WHAT TO DO →
If a line of the data below holds the word "images", list it.

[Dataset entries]
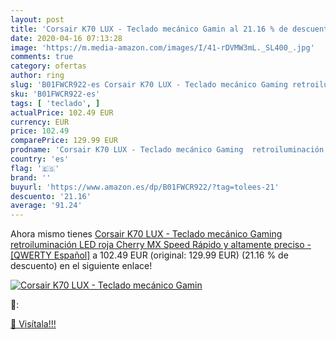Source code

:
 ```yaml
---
layout: post
title: 'Corsair K70 LUX - Teclado mecánico Gamin al 21.16 % de descuento'
date: 2020-04-16 07:13:28
image: 'https://m.media-amazon.com/images/I/41-rDVMW3mL._SL400_.jpg'
comments: true
category: ofertas
author: ring
slug: 'B01FWCR922-es Corsair K70 LUX - Teclado mecánico Gaming retroiluminación...'
sku: 'B01FWCR922-es'
tags: [ 'teclado', ]
actualPrice: 102.49 EUR
currency: EUR
price: 102.49
comparePrice: 129.99 EUR
prodname: 'Corsair K70 LUX - Teclado mecánico Gaming  retroiluminación LED roja  Cherry MX Speed  Rápido y altamente preciso  - [QWERTY Español]'
country: 'es'
flag: '🇪🇸'
brand: ''
buyurl: 'https://www.amazon.es/dp/B01FWCR922/?tag=tolees-21'
descuento: '21.16'
average: '91.24'
---
```


Ahora mismo tienes [Corsair K70 LUX - Teclado mecánico Gaming  retroiluminación LED roja  Cherry MX Speed  Rápido y altamente preciso  - [QWERTY Español]](https://www.amazon.es/dp/B01FWCR922/?tag=tolees-21) a 102.49 EUR (original: 129.99 EUR) (21.16 %  de descuento) en el siguiente enlace!

[![Corsair K70 LUX - Teclado mecánico Gamin](https://m.media-amazon.com/images/I/41-rDVMW3mL._SL400_.jpg)](https://www.amazon.es/dp/B01FWCR922/?tag=tolees-21)

🔎:


[🛒 Visítala!!!](https://www.amazon.es/dp/B01FWCR922/?tag=tolees-21)
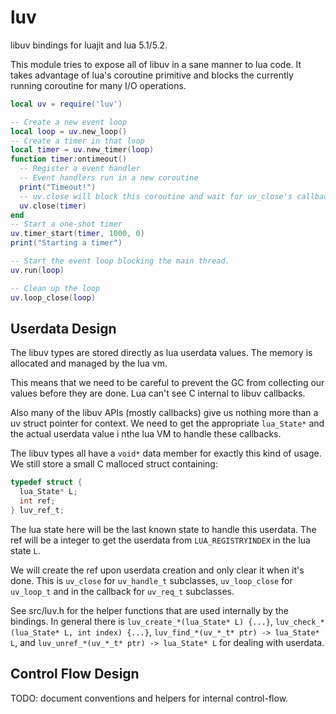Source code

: luv
===

libuv bindings for luajit and lua 5.1/5.2.

This module tries to expose all of libuv in a sane manner to lua code. It takes advantage of lua's coroutine primitive and blocks the currently running coroutine for many I/O operations.

```lua
local uv = require('luv')

-- Create a new event loop
local loop = uv.new_loop()
-- Create a timer in that loop
local timer = uv.new_timer(loop)
function timer:ontimeout()
  -- Register a event handler
  -- Event handlers run in a new coroutine
  print("Timeout!")
  -- uv.close will block this coroutine and wait for uv_close's callback
  uv.close(timer)
end
-- Start a one-shot timer
uv.timer_start(timer, 1000, 0)
print("Starting a timer")

-- Start the event loop blocking the main thread.
uv.run(loop)

-- Clean up the loop
uv.loop_close(loop)
```

## Userdata Design

The libuv types are stored directly as lua userdata values.  The memory is allocated and managed by the lua vm.

This means that we need to be careful to prevent the GC from collecting our values before they are done.  Lua can't see C internal to libuv callbacks.

Also many of the libuv APIs (mostly callbacks) give us nothing more than a uv struct pointer for context.  We need to get the appropriate `lua_State*` and the actual userdata value i nthe lua VM to handle these callbacks.

The libuv types all have a `void*` data member for exactly this kind of usage.  We still store a small C malloced struct containing:

```c
typedef struct {
  lua_State* L;
  int ref;
} luv_ref_t;
```

The lua state here will be the last known state to handle this userdata.  The ref will be a integer to get the userdata from `LUA_REGISTRYINDEX` in the lua state `L`.

We will create the ref upon userdata creation and only clear it when it's done.  This is `uv_close` for `uv_handle_t` subclasses, `uv_loop_close` for `uv_loop_t` and in the callback for `uv_req_t` subclasses.

See src/luv.h for the helper functions that are used internally by the bindings.
In general there is `luv_create_*(lua_State* L) {...}`, `luv_check_*(lua_State* L, int index) {...}`, `luv_find_*(uv_*_t* ptr) -> lua_State* L`, and `luv_unref_*(uv_*_t* ptr) -> lua_State* L` for dealing with userdata.

## Control Flow Design

TODO: document conventions and helpers for internal control-flow.


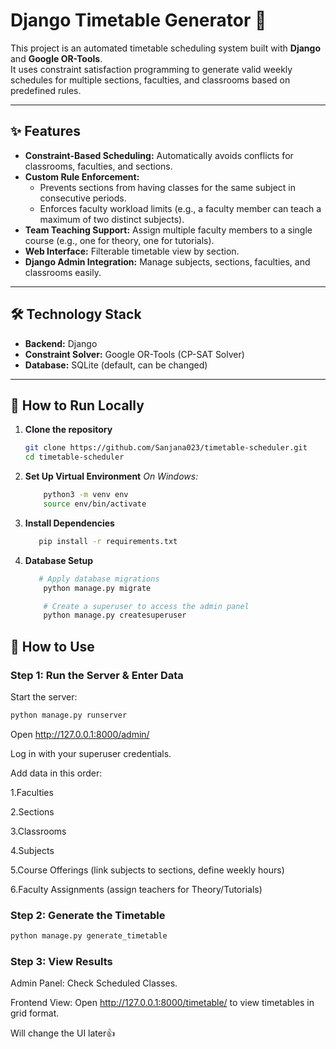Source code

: # Django Timetable Generator 📅

This project is an automated timetable scheduling system built with **Django** and **Google OR-Tools**.  
It uses constraint satisfaction programming to generate valid weekly schedules for multiple sections, faculties, and classrooms based on predefined rules.

---

## ✨ Features

- **Constraint-Based Scheduling:** Automatically avoids conflicts for classrooms, faculties, and sections.  
- **Custom Rule Enforcement:**
  - Prevents sections from having classes for the same subject in consecutive periods.
  - Enforces faculty workload limits (e.g., a faculty member can teach a maximum of two distinct subjects).
- **Team Teaching Support:** Assign multiple faculty members to a single course (e.g., one for theory, one for tutorials).  
- **Web Interface:** Filterable timetable view by section.  
- **Django Admin Integration:** Manage subjects, sections, faculties, and classrooms easily.  

---

## 🛠️ Technology Stack

- **Backend:** Django  
- **Constraint Solver:** Google OR-Tools (CP-SAT Solver)  
- **Database:** SQLite (default, can be changed)  

---

## 🚀 How to Run Locally

1. **Clone the repository**

   ```bash
   git clone https://github.com/Sanjana023/timetable-scheduler.git
   cd timetable-scheduler

   ```

2. **Set Up Virtual Environment**
    *On Windows:*
    ```bash
        python3 -m venv env
        source env/bin/activate
    ```

3. **Install Dependencies**
    ```bash
       pip install -r requirements.txt
    ```

4. **Database Setup**
    ```bash
       # Apply database migrations
        python manage.py migrate

        # Create a superuser to access the admin panel
        python manage.py createsuperuser

    ```

## 🚀 How to Use

### Step 1: Run the Server & Enter Data
Start the server:
```bash
python manage.py runserver
 ```

Open http://127.0.0.1:8000/admin/

Log in with your superuser credentials.

Add data in this order:

1.Faculties

2.Sections

3.Classrooms

4.Subjects

5.Course Offerings (link subjects to sections, define weekly hours)

6.Faculty Assignments (assign teachers for Theory/Tutorials)

### Step 2: Generate the Timetable
```bash
python manage.py generate_timetable
 ```

### Step 3: View Results
Admin Panel: Check Scheduled Classes.

Frontend View: Open http://127.0.0.1:8000/timetable/
to view timetables in grid format.

Will change the UI later👍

PROBLEM SOLUTION →
image: 'https://m.media-amazon.com/images/I/41-rDVMW3mL._SL400_.jpg'
[![Corsair K70 LUX - Teclado mecánico Gamin](https://m.media-amazon.com/images/I/41-rDVMW3mL._SL400_.jpg)](https://www.amazon.es/dp/B01FWCR922/?tag=tolees-21)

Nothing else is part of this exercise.